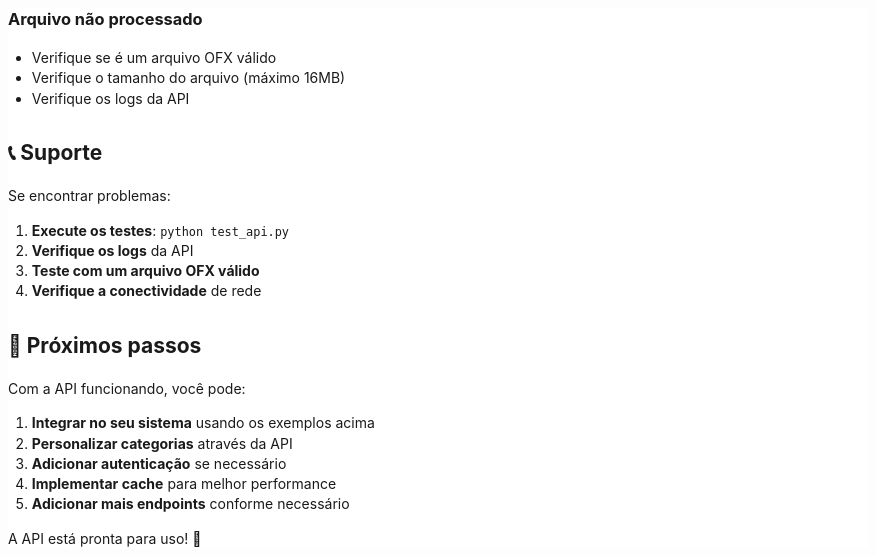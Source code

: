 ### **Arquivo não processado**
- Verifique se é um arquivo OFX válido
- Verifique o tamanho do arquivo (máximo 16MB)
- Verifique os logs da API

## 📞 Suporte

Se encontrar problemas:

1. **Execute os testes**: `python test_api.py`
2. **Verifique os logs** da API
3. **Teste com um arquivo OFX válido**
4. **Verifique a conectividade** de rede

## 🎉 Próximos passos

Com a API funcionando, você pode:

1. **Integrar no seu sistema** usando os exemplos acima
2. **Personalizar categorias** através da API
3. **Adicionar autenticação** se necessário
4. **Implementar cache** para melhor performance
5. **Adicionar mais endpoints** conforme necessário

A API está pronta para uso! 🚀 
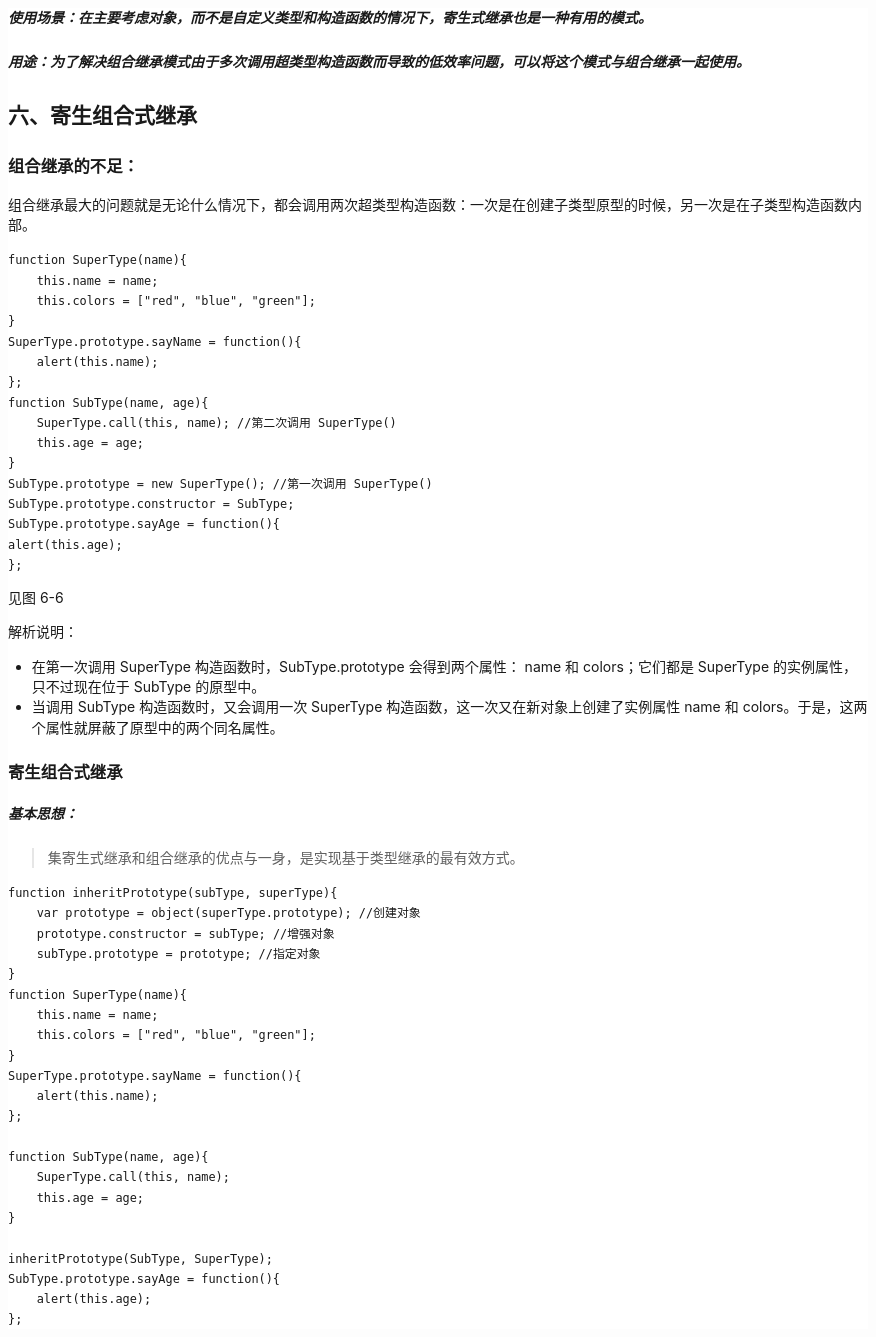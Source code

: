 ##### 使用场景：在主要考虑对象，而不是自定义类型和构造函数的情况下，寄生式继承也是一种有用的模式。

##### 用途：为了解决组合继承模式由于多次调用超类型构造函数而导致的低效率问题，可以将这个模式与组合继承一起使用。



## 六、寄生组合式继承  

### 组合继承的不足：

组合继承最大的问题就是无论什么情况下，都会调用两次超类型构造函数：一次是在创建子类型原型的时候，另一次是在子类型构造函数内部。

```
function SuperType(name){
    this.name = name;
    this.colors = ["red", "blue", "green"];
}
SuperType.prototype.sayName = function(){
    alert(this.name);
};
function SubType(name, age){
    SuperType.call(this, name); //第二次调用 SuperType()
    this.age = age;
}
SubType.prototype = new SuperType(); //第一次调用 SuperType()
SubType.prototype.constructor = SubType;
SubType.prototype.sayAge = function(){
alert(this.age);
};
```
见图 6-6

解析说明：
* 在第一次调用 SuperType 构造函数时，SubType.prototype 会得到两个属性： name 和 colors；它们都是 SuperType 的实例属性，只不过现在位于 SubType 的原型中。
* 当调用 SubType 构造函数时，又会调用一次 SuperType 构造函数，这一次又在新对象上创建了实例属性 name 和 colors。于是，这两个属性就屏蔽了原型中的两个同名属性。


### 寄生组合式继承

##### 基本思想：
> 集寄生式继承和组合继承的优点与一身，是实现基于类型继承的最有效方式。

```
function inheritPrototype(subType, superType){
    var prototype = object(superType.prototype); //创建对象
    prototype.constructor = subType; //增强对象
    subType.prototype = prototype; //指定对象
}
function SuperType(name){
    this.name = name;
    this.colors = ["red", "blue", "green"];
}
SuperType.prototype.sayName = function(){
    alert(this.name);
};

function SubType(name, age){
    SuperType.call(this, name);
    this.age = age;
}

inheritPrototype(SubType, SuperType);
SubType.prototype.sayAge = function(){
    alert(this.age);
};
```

• _Task_:
Set all of the records down once more, letter for letter, with the images removed.

• _Output of the exercise_:
Source code

: ### **Arquivo não processado**
- Verifique se é um arquivo OFX válido
- Verifique o tamanho do arquivo (máximo 16MB)
- Verifique os logs da API

## 📞 Suporte

Se encontrar problemas:

1. **Execute os testes**: `python test_api.py`
2. **Verifique os logs** da API
3. **Teste com um arquivo OFX válido**
4. **Verifique a conectividade** de rede

## 🎉 Próximos passos

Com a API funcionando, você pode:

1. **Integrar no seu sistema** usando os exemplos acima
2. **Personalizar categorias** através da API
3. **Adicionar autenticação** se necessário
4. **Implementar cache** para melhor performance
5. **Adicionar mais endpoints** conforme necessário

A API está pronta para uso! 🚀 
Source code

: ##### 使用场景：在主要考虑对象，而不是自定义类型和构造函数的情况下，寄生式继承也是一种有用的模式。

##### 用途：为了解决组合继承模式由于多次调用超类型构造函数而导致的低效率问题，可以将这个模式与组合继承一起使用。



## 六、寄生组合式继承  

### 组合继承的不足：

组合继承最大的问题就是无论什么情况下，都会调用两次超类型构造函数：一次是在创建子类型原型的时候，另一次是在子类型构造函数内部。

```
function SuperType(name){
    this.name = name;
    this.colors = ["red", "blue", "green"];
}
SuperType.prototype.sayName = function(){
    alert(this.name);
};
function SubType(name, age){
    SuperType.call(this, name); //第二次调用 SuperType()
    this.age = age;
}
SubType.prototype = new SuperType(); //第一次调用 SuperType()
SubType.prototype.constructor = SubType;
SubType.prototype.sayAge = function(){
alert(this.age);
};
```
见图 6-6

解析说明：
* 在第一次调用 SuperType 构造函数时，SubType.prototype 会得到两个属性： name 和 colors；它们都是 SuperType 的实例属性，只不过现在位于 SubType 的原型中。
* 当调用 SubType 构造函数时，又会调用一次 SuperType 构造函数，这一次又在新对象上创建了实例属性 name 和 colors。于是，这两个属性就屏蔽了原型中的两个同名属性。


### 寄生组合式继承

##### 基本思想：
> 集寄生式继承和组合继承的优点与一身，是实现基于类型继承的最有效方式。

```
function inheritPrototype(subType, superType){
    var prototype = object(superType.prototype); //创建对象
    prototype.constructor = subType; //增强对象
    subType.prototype = prototype; //指定对象
}
function SuperType(name){
    this.name = name;
    this.colors = ["red", "blue", "green"];
}
SuperType.prototype.sayName = function(){
    alert(this.name);
};

function SubType(name, age){
    SuperType.call(this, name);
    this.age = age;
}

inheritPrototype(SubType, SuperType);
SubType.prototype.sayAge = function(){
    alert(this.age);
};
```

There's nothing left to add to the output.